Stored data
________________________________________
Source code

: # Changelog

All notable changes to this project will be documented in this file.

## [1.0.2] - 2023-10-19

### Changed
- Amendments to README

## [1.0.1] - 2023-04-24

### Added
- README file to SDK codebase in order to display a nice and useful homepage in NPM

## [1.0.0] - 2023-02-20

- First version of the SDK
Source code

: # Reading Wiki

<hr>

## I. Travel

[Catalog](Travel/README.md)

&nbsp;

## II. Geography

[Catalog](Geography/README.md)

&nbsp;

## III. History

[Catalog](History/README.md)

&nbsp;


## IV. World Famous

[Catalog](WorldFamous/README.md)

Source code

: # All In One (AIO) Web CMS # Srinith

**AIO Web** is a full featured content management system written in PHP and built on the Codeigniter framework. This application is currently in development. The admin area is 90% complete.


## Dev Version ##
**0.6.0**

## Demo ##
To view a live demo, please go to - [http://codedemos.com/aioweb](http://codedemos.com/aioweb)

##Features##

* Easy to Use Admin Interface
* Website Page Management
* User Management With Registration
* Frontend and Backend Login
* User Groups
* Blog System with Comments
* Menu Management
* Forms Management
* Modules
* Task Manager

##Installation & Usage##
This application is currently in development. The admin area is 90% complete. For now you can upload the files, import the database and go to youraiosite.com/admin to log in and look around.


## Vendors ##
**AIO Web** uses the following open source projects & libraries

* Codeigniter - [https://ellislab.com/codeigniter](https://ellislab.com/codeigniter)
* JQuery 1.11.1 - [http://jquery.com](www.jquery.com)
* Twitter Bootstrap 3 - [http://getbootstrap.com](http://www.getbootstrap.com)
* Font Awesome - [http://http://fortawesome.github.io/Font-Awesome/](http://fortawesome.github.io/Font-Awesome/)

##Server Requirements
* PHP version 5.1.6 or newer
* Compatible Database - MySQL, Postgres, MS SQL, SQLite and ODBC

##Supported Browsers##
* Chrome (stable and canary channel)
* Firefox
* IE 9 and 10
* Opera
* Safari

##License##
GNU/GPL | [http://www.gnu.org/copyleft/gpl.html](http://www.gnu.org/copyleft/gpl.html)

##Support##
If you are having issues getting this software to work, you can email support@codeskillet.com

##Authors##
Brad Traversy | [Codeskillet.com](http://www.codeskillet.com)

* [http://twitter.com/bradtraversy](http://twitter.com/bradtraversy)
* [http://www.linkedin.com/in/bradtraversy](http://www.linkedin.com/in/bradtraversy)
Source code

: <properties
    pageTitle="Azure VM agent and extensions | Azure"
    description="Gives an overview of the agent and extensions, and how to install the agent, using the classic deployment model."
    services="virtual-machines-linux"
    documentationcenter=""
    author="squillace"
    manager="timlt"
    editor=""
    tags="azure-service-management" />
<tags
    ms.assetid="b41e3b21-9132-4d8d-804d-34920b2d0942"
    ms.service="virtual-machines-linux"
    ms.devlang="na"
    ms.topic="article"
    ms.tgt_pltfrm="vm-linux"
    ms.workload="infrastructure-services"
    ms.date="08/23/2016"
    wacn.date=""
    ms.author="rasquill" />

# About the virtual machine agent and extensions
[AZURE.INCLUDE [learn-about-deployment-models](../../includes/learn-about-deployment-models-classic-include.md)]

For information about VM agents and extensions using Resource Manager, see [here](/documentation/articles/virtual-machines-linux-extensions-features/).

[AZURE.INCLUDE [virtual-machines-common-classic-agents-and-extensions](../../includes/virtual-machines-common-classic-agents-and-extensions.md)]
________________________________________
**What this task involves:** Nothing but the lines above from the one containing "## [1.0.1] - 2023-04-24" through the one containing "CMS # Srinith" should appear in the answer, each repeated exactly.

**Task result:**
## [1.0.1] - 2023-04-24

### Added
- README file to SDK codebase in order to display a nice and useful homepage in NPM

## [1.0.0] - 2023-02-20

- First version of the SDK
Source code

: # Reading Wiki

<hr>

## I. Travel

[Catalog](Travel/README.md)

&nbsp;

## II. Geography

[Catalog](Geography/README.md)

&nbsp;

## III. History

[Catalog](History/README.md)

&nbsp;


## IV. World Famous

[Catalog](WorldFamous/README.md)

Source code

: # All In One (AIO) Web CMS # Srinith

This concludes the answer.